OtterKnow Kids Encyclopedia

Rose

Introduction

The rose is often called the queen of flowers, and it has been admired by people across every culture and continent for thousands of years. Roses belong to the genus Rosa, which contains more than 150 wild species found naturally across North America, Europe, Asia, and parts of Africa. Humans have been cultivating roses for at least 5,000 years, and fossil evidence shows that wild roses have existed for roughly 35 million years. Today, the rose is the national flower of both the United States and England, and it remains the world’s most popular cut flower and garden plant.

What It Looks Like

Rose flowers range from simple five-petaled blooms like those of wild species to elaborate, many-layered creations with 40 or more petals in modern hybrid varieties. They come in nearly every color except true blue, including red, pink, white, yellow, orange, lavender, and even multicolored striped patterns. The stems of most roses are armed with sharp, curved structures commonly called thorns, though botanists point out that these are technically prickles because they grow from the outer layer of the stem rather than from the woody tissue inside. Rose leaves are compound, meaning each leaf is divided into several smaller leaflets, usually five or seven, with toothed edges. The plants themselves range from tiny miniature roses just 15 centimeters tall to massive climbing roses that can scale walls and trees up to 15 meters high.

How It Grows

Roses can be grown from seeds, cuttings, or grafted plants, with grafting being the most common commercial method because it produces stronger, more disease-resistant plants.
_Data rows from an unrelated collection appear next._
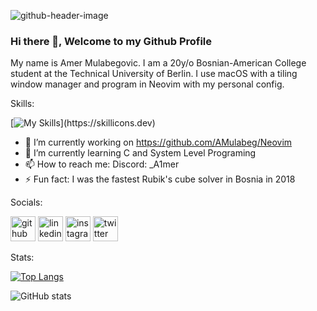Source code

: ![github-header-image](https://github.com/AMulabeg/AmerMulabeg/assets/114394694/e2fc1264-c8be-4254-945e-04f22eeba7dd)

### Hi there 👋, Welcome to my Github Profile
My name is Amer Mulabegovic. I am a 20y/o Bosnian-American College student at the Technical University of Berlin. 
I use macOS with a tiling window manager and program in Neovim with my personal config.

Skills: 


[![My Skills](https://skillicons.dev/icons?i=c,python,java,haskell,lua,neovim,idea,redhat,arch,linux,)](https://skillicons.dev)

- 🔭 I’m currently working on https://github.com/AMulabeg/Neovim 
- 🌱 I’m currently learning C and System Level Programing 
- 📫 How to reach me: Discord: _A1mer 
- ⚡ Fun fact: I was the fastest Rubik's cube solver in Bosnia in 2018 

Socials: 

[<img src='https://cdn.jsdelivr.net/npm/simple-icons@3.0.1/icons/github.svg' alt='github' height='40'>](https://github.com/AMulabeg)  [<img src='https://cdn.jsdelivr.net/npm/simple-icons@3.0.1/icons/linkedin.svg' alt='linkedin' height='40'>](https://linkedin.com/in/amer-mulabegovic-aa74801a3)  [<img src='https://cdn.jsdelivr.net/npm/simple-icons@3.0.1/icons/instagram.svg' alt='instagram' height='40'>](https://www.instagram.com/https://www.instagram.com/amermulabeg//)  [<img src='https://cdn.jsdelivr.net/npm/simple-icons@3.0.1/icons/twitter.svg' alt='twitter' height='40'>](https://twitter.com/https://twitter.com/a_mulabeg)  

Stats:

[![Top Langs](https://github-readme-stats.vercel.app/api/top-langs/?username=AMulabeg)](https://github.com/anuraghazra/github-readme-stats)

![GitHub stats](https://github-readme-stats.vercel.app/api?username=AMulabeg&show_icons=true)  

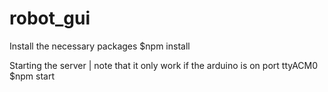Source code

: # robot_gui

Install the necessary packages
$npm install

Starting the server | note that it only work if the arduino is on port ttyACM0
$npm start
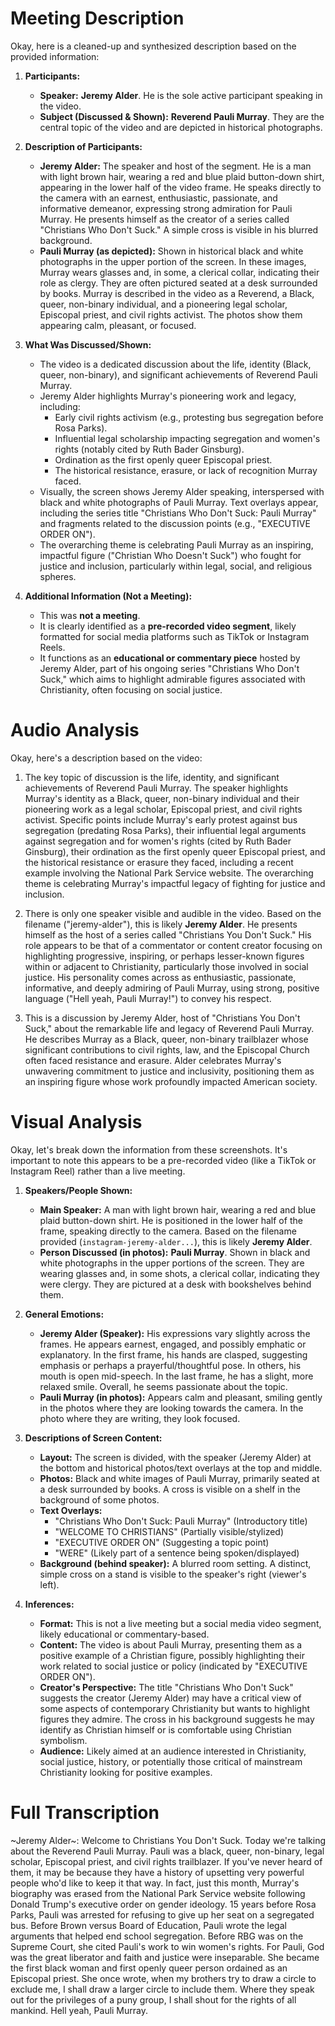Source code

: # Meeting Description

Okay, here is a cleaned-up and synthesized description based on the provided information:

1.  **Participants:**
    *   **Speaker:** **Jeremy Alder**. He is the sole active participant speaking in the video.
    *   **Subject (Discussed & Shown):** **Reverend Pauli Murray**. They are the central topic of the video and are depicted in historical photographs.

2.  **Description of Participants:**
    *   **Jeremy Alder:** The speaker and host of the segment. He is a man with light brown hair, wearing a red and blue plaid button-down shirt, appearing in the lower half of the video frame. He speaks directly to the camera with an earnest, enthusiastic, passionate, and informative demeanor, expressing strong admiration for Pauli Murray. He presents himself as the creator of a series called "Christians Who Don't Suck." A simple cross is visible in his blurred background.
    *   **Pauli Murray (as depicted):** Shown in historical black and white photographs in the upper portion of the screen. In these images, Murray wears glasses and, in some, a clerical collar, indicating their role as clergy. They are often pictured seated at a desk surrounded by books. Murray is described in the video as a Reverend, a Black, queer, non-binary individual, and a pioneering legal scholar, Episcopal priest, and civil rights activist. The photos show them appearing calm, pleasant, or focused.

3.  **What Was Discussed/Shown:**
    *   The video is a dedicated discussion about the life, identity (Black, queer, non-binary), and significant achievements of Reverend Pauli Murray.
    *   Jeremy Alder highlights Murray's pioneering work and legacy, including:
        *   Early civil rights activism (e.g., protesting bus segregation before Rosa Parks).
        *   Influential legal scholarship impacting segregation and women's rights (notably cited by Ruth Bader Ginsburg).
        *   Ordination as the first openly queer Episcopal priest.
        *   The historical resistance, erasure, or lack of recognition Murray faced.
    *   Visually, the screen shows Jeremy Alder speaking, interspersed with black and white photographs of Pauli Murray. Text overlays appear, including the series title "Christians Who Don't Suck: Pauli Murray" and fragments related to the discussion points (e.g., "EXECUTIVE ORDER ON").
    *   The overarching theme is celebrating Pauli Murray as an inspiring, impactful figure ("Christian Who Doesn't Suck") who fought for justice and inclusion, particularly within legal, social, and religious spheres.

4.  **Additional Information (Not a Meeting):**
    *   This was **not a meeting**.
    *   It is clearly identified as a **pre-recorded video segment**, likely formatted for social media platforms such as TikTok or Instagram Reels.
    *   It functions as an **educational or commentary piece** hosted by Jeremy Alder, part of his ongoing series "Christians Who Don't Suck," which aims to highlight admirable figures associated with Christianity, often focusing on social justice.


# Audio Analysis

Okay, here's a description based on the video:

1.  The key topic of discussion is the life, identity, and significant achievements of Reverend Pauli Murray. The speaker highlights Murray's identity as a Black, queer, non-binary individual and their pioneering work as a legal scholar, Episcopal priest, and civil rights activist. Specific points include Murray's early protest against bus segregation (predating Rosa Parks), their influential legal arguments against segregation and for women's rights (cited by Ruth Bader Ginsburg), their ordination as the first openly queer Episcopal priest, and the historical resistance or erasure they faced, including a recent example involving the National Park Service website. The overarching theme is celebrating Murray's impactful legacy of fighting for justice and inclusion.

2.  There is only one speaker visible and audible in the video. Based on the filename ("jeremy-alder"), this is likely **Jeremy Alder**. He presents himself as the host of a series called "Christians You Don't Suck." His role appears to be that of a commentator or content creator focusing on highlighting progressive, inspiring, or perhaps lesser-known figures within or adjacent to Christianity, particularly those involved in social justice. His personality comes across as enthusiastic, passionate, informative, and deeply admiring of Pauli Murray, using strong, positive language ("Hell yeah, Pauli Murray!") to convey his respect.

3.  This is a discussion by Jeremy Alder, host of "Christians You Don't Suck," about the remarkable life and legacy of Reverend Pauli Murray. He describes Murray as a Black, queer, non-binary trailblazer whose significant contributions to civil rights, law, and the Episcopal Church often faced resistance and erasure. Alder celebrates Murray's unwavering commitment to justice and inclusivity, positioning them as an inspiring figure whose work profoundly impacted American society.


# Visual Analysis

Okay, let's break down the information from these screenshots. It's important to note this appears to be a pre-recorded video (like a TikTok or Instagram Reel) rather than a live meeting.

1.  **Speakers/People Shown:**
    *   **Main Speaker:** A man with light brown hair, wearing a red and blue plaid button-down shirt. He is positioned in the lower half of the frame, speaking directly to the camera. Based on the filename provided (`instagram-jeremy-alder...`), this is likely **Jeremy Alder**.
    *   **Person Discussed (in photos):** **Pauli Murray**. Shown in black and white photographs in the upper portions of the screen. They are wearing glasses and, in some shots, a clerical collar, indicating they were clergy. They are pictured at a desk with bookshelves behind them.

2.  **General Emotions:**
    *   **Jeremy Alder (Speaker):** His expressions vary slightly across the frames. He appears earnest, engaged, and possibly emphatic or explanatory. In the first frame, his hands are clasped, suggesting emphasis or perhaps a prayerful/thoughtful pose. In others, his mouth is open mid-speech. In the last frame, he has a slight, more relaxed smile. Overall, he seems passionate about the topic.
    *   **Pauli Murray (in photos):** Appears calm and pleasant, smiling gently in the photos where they are looking towards the camera. In the photo where they are writing, they look focused.

3.  **Descriptions of Screen Content:**
    *   **Layout:** The screen is divided, with the speaker (Jeremy Alder) at the bottom and historical photos/text overlays at the top and middle.
    *   **Photos:** Black and white images of Pauli Murray, primarily seated at a desk surrounded by books. A cross is visible on a shelf in the background of some photos.
    *   **Text Overlays:**
        *   "Christians Who Don't Suck: Pauli Murray" (Introductory title)
        *   "WELCOME TO CHRISTIANS" (Partially visible/stylized)
        *   "EXECUTIVE ORDER ON" (Suggesting a topic point)
        *   "WERE" (Likely part of a sentence being spoken/displayed)
    *   **Background (behind speaker):** A blurred room setting. A distinct, simple cross on a stand is visible to the speaker's right (viewer's left).

4.  **Inferences:**
    *   **Format:** This is not a live meeting but a social media video segment, likely educational or commentary-based.
    *   **Content:** The video is about Pauli Murray, presenting them as a positive example of a Christian figure, possibly highlighting their work related to social justice or policy (indicated by "EXECUTIVE ORDER ON").
    *   **Creator's Perspective:** The title "Christians Who Don't Suck" suggests the creator (Jeremy Alder) may have a critical view of some aspects of contemporary Christianity but wants to highlight figures they admire. The cross in his background suggests he may identify as Christian himself or is comfortable using Christian symbolism.
    *   **Audience:** Likely aimed at an audience interested in Christianity, social justice, history, or potentially those critical of mainstream Christianity looking for positive examples.


# Full Transcription

~Jeremy Alder~: Welcome to Christians You Don't Suck. Today we're talking about the Reverend Pauli Murray. Pauli was a black, queer, non-binary, legal scholar, Episcopal priest, and civil rights trailblazer. If you've never heard of them, it may be because they have a history of upsetting very powerful people who'd like to keep it that way. In fact, just this month, Murray's biography was erased from the National Park Service website following Donald Trump's executive order on gender ideology. 15 years before Rosa Parks, Pauli was arrested for refusing to give up her seat on a segregated bus. Before Brown versus Board of Education, Pauli wrote the legal arguments that helped end school segregation. Before RBG was on the Supreme Court, she cited Pauli's work to win women's rights. For Pauli, God was the great liberator and faith and justice were inseparable. She became the first black woman and first openly queer person ordained as an Episcopal priest. She once wrote, when my brothers try to draw a circle to exclude me, I shall draw a larger circle to include them. Where they speak out for the privileges of a puny group, I shall shout for the rights of all mankind. Hell yeah, Pauli Murray.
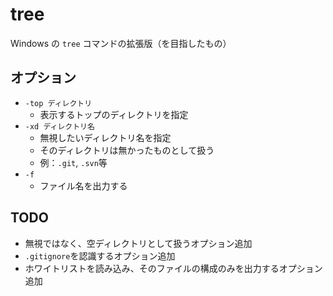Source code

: # tree
Windows の `tree` コマンドの拡張版（を目指したもの）

## オプション

- `-top ディレクトリ`
  + 表示するトップのディレクトリを指定
- `-xd ディレクトリ名`
  + 無視したいディレクトリ名を指定
  + そのディレクトリは無かったものとして扱う
  + 例：`.git`, `.svn`等
- `-f`
  + ファイル名を出力する
 
## TODO

- 無視ではなく、空ディレクトリとして扱うオプション追加
- `.gitignore`を認識するオプション追加
- ホワイトリストを読み込み、そのファイルの構成のみを出力するオプション追加
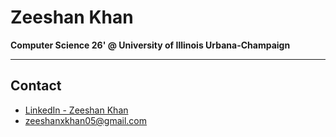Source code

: # Zeeshan Khan

**Computer Science 26' @ University of Illinois Urbana-Champaign**

---

## Contact

- [LinkedIn - Zeeshan Khan](https://www.linkedin.com/in/zeeshankhan05/)
- [zeeshanxkhan05@gmail.com](mailto:zeeshanxkhan05@gmail.com)
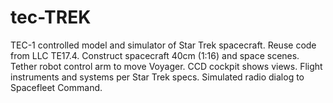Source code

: # tec-TREK
TEC-1 controlled model and simulator of Star Trek spacecraft. Reuse code from LLC TE17.4. Construct spacecraft 40cm (1:16) and space scenes. Tether robot control arm to move Voyager. CCD cockpit shows views. Flight instruments and systems per Star Trek specs. Simulated radio dialog to Spacefleet Command.
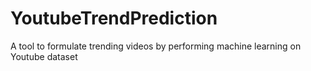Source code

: # YoutubeTrendPrediction
A tool to formulate trending videos by performing machine learning on Youtube dataset

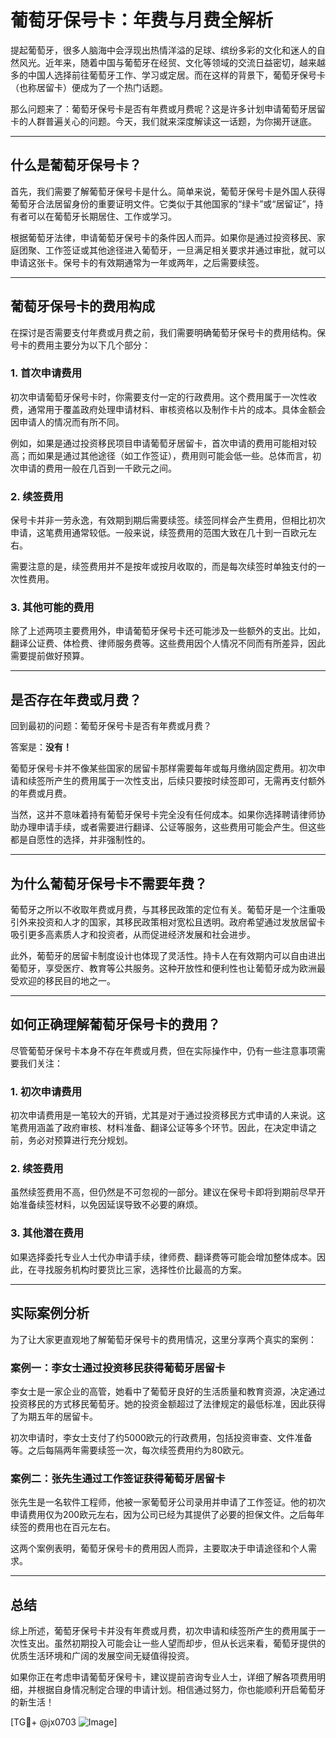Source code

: # 葡萄牙保号卡：年费与月费全解析

提起葡萄牙，很多人脑海中会浮现出热情洋溢的足球、缤纷多彩的文化和迷人的自然风光。近年来，随着中国与葡萄牙在经贸、文化等领域的交流日益密切，越来越多的中国人选择前往葡萄牙工作、学习或定居。而在这样的背景下，葡萄牙保号卡（也称居留卡）便成为了一个热门话题。

那么问题来了：葡萄牙保号卡是否有年费或月费呢？这是许多计划申请葡萄牙居留卡的人群普遍关心的问题。今天，我们就来深度解读这一话题，为你揭开谜底。

---

## 什么是葡萄牙保号卡？

首先，我们需要了解葡萄牙保号卡是什么。简单来说，葡萄牙保号卡是外国人获得葡萄牙合法居留身份的重要证明文件。它类似于其他国家的“绿卡”或“居留证”，持有者可以在葡萄牙长期居住、工作或学习。

根据葡萄牙法律，申请葡萄牙保号卡的条件因人而异。如果你是通过投资移民、家庭团聚、工作签证或其他途径进入葡萄牙，一旦满足相关要求并通过审批，就可以申请这张卡。保号卡的有效期通常为一年或两年，之后需要续签。

---

## 葡萄牙保号卡的费用构成

在探讨是否需要支付年费或月费之前，我们需要明确葡萄牙保号卡的费用结构。保号卡的费用主要分为以下几个部分：

### 1. **首次申请费用**
初次申请葡萄牙保号卡时，你需要支付一定的行政费用。这个费用属于一次性收费，通常用于覆盖政府处理申请材料、审核资格以及制作卡片的成本。具体金额会因申请人的情况而有所不同。

例如，如果是通过投资移民项目申请葡萄牙居留卡，首次申请的费用可能相对较高；而如果是通过其他途径（如工作签证），费用则可能会低一些。总体而言，初次申请的费用一般在几百到一千欧元之间。

### 2. **续签费用**
保号卡并非一劳永逸，有效期到期后需要续签。续签同样会产生费用，但相比初次申请，这笔费用通常较低。一般来说，续签费用的范围大致在几十到一百欧元左右。

需要注意的是，续签费用并不是按年或按月收取的，而是每次续签时单独支付的一次性费用。

### 3. **其他可能的费用**
除了上述两项主要费用外，申请葡萄牙保号卡还可能涉及一些额外的支出。比如，翻译公证费、体检费、律师服务费等。这些费用因个人情况不同而有所差异，因此需要提前做好预算。

---

## 是否存在年费或月费？

回到最初的问题：葡萄牙保号卡是否有年费或月费？

答案是：**没有！**

葡萄牙保号卡并不像某些国家的居留卡那样需要每年或每月缴纳固定费用。初次申请和续签所产生的费用属于一次性支出，后续只要按时续签即可，无需再支付额外的年费或月费。

当然，这并不意味着持有葡萄牙保号卡完全没有任何成本。如果你选择聘请律师协助办理申请手续，或者需要进行翻译、公证等服务，这些费用可能会产生。但这些都是自愿性的选择，并非强制性的。

---

## 为什么葡萄牙保号卡不需要年费？

葡萄牙之所以不收取年费或月费，与其移民政策的定位有关。葡萄牙是一个注重吸引外来投资和人才的国家，其移民政策相对宽松且透明。政府希望通过发放居留卡吸引更多高素质人才和投资者，从而促进经济发展和社会进步。

此外，葡萄牙的居留卡制度设计也体现了灵活性。持卡人在有效期内可以自由进出葡萄牙，享受医疗、教育等公共服务。这种开放性和便利性也让葡萄牙成为欧洲最受欢迎的移民目的地之一。

---

## 如何正确理解葡萄牙保号卡的费用？

尽管葡萄牙保号卡本身不存在年费或月费，但在实际操作中，仍有一些注意事项需要我们关注：

### 1. **初次申请费用**
初次申请费用是一笔较大的开销，尤其是对于通过投资移民方式申请的人来说。这笔费用涵盖了政府审核、材料准备、翻译公证等多个环节。因此，在决定申请之前，务必对预算进行充分规划。

### 2. **续签费用**
虽然续签费用不高，但仍然是不可忽视的一部分。建议在保号卡即将到期前尽早开始准备续签材料，以免因延误导致不必要的麻烦。

### 3. **其他潜在费用**
如果选择委托专业人士代办申请手续，律师费、翻译费等可能会增加整体成本。因此，在寻找服务机构时要货比三家，选择性价比最高的方案。

---

## 实际案例分析

为了让大家更直观地了解葡萄牙保号卡的费用情况，这里分享两个真实的案例：

### 案例一：李女士通过投资移民获得葡萄牙居留卡
李女士是一家企业的高管，她看中了葡萄牙良好的生活质量和教育资源，决定通过投资移民的方式移民葡萄牙。她的投资金额超过了法律规定的最低标准，因此获得了为期五年的居留卡。

初次申请时，李女士支付了约5000欧元的行政费用，包括投资审查、文件准备等。之后每隔两年需要续签一次，每次续签费用约为80欧元。

### 案例二：张先生通过工作签证获得葡萄牙居留卡
张先生是一名软件工程师，他被一家葡萄牙公司录用并申请了工作签证。他的初次申请费用仅为200欧元左右，因为公司已经为其提供了必要的担保文件。之后每年续签的费用也在百元左右。

这两个案例表明，葡萄牙保号卡的费用因人而异，主要取决于申请途径和个人需求。

---

## 总结

综上所述，葡萄牙保号卡并没有年费或月费，初次申请和续签所产生的费用属于一次性支出。虽然初期投入可能会让一些人望而却步，但从长远来看，葡萄牙提供的优质生活环境和广阔的发展空间无疑值得投资。

如果你正在考虑申请葡萄牙保号卡，建议提前咨询专业人士，详细了解各项费用明细，并根据自身情况制定合理的申请计划。相信通过努力，你也能顺利开启葡萄牙的新生活！

[TG💪+ @jx0703 ![Image](https://github.com/user-attachments/assets/dbca1d08-cadb-493c-b0ec-ad6f7a83f270)]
Most garden roses bloom repeatedly throughout the growing season, sending up new flowers every six to eight weeks from spring until frost. Roses need at least six hours of direct sunlight daily, regular watering, and rich, well-drained soil to perform their best. Pruning is an important part of rose care because it removes dead or diseased wood, shapes the plant, and encourages fresh growth that produces more flowers. In cold climates, gardeners protect their roses in winter by mounding soil or mulch around the base of the plant.

Where It Grows

Pink roses blooming in a beautiful garden with a brick wall all around the world. Most roses have a wonderful sweet smell that people use to make perfume, soap, and even candy. Rose bushes have sharp thorns on their stems that help protect the plant from animals that might want to eat it.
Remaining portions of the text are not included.